### INSTRUCTIONS TO FOLLOW
Copy each line of the data beneath in which the word "multicolumn" appears.

[Source records]
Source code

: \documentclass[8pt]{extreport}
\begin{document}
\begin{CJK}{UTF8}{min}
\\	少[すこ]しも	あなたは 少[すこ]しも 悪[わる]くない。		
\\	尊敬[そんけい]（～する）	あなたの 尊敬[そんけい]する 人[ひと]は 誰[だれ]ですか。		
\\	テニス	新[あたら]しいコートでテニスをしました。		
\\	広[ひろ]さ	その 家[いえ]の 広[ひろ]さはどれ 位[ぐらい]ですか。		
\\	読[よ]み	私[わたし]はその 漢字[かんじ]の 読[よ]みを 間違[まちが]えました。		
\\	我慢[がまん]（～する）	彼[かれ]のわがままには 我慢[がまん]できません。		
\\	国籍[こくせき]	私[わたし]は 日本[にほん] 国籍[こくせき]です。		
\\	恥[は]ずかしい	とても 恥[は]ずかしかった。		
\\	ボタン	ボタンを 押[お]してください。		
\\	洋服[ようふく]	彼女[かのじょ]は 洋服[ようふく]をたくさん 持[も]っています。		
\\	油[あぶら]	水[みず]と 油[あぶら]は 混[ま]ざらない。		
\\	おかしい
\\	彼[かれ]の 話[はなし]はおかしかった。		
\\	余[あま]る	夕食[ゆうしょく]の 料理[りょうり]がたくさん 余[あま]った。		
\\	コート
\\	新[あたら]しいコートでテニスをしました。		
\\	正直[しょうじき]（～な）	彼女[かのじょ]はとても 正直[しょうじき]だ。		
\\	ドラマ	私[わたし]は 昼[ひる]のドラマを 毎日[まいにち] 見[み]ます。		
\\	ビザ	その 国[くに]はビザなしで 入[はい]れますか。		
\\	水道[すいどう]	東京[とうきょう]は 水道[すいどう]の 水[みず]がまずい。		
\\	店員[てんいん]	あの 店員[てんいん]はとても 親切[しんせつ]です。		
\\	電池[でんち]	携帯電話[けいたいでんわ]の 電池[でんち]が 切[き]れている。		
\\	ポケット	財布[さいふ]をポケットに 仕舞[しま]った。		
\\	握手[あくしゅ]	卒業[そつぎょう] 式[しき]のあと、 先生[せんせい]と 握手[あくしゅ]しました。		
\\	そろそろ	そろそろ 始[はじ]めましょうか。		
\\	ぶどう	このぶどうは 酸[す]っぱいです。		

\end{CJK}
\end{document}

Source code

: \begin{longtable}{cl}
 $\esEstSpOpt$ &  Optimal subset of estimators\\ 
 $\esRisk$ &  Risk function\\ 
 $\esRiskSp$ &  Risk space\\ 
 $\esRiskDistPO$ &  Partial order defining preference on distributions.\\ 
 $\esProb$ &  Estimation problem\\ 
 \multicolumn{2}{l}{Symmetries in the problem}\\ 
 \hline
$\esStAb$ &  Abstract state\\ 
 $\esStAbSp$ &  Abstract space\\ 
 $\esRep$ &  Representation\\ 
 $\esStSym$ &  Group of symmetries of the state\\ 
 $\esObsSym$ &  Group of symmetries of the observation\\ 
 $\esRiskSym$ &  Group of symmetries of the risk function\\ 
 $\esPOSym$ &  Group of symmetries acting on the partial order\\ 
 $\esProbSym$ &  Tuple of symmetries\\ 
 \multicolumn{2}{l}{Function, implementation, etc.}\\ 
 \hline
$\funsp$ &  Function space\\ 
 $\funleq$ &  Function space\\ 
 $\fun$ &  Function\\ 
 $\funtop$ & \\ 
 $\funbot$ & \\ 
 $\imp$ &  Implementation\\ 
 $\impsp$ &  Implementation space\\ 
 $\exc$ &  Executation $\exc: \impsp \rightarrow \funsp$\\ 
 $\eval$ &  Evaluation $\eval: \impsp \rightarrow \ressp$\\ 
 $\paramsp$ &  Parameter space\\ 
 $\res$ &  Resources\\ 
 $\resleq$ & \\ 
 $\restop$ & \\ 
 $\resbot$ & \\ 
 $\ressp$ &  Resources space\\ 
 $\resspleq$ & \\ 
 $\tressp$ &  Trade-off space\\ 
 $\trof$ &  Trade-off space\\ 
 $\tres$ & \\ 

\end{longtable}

### WRITTEN SOLUTION
 \multicolumn{2}{l}{Symmetries in the problem}\\ 
 \multicolumn{2}{l}{Function, implementation, etc.}\\ 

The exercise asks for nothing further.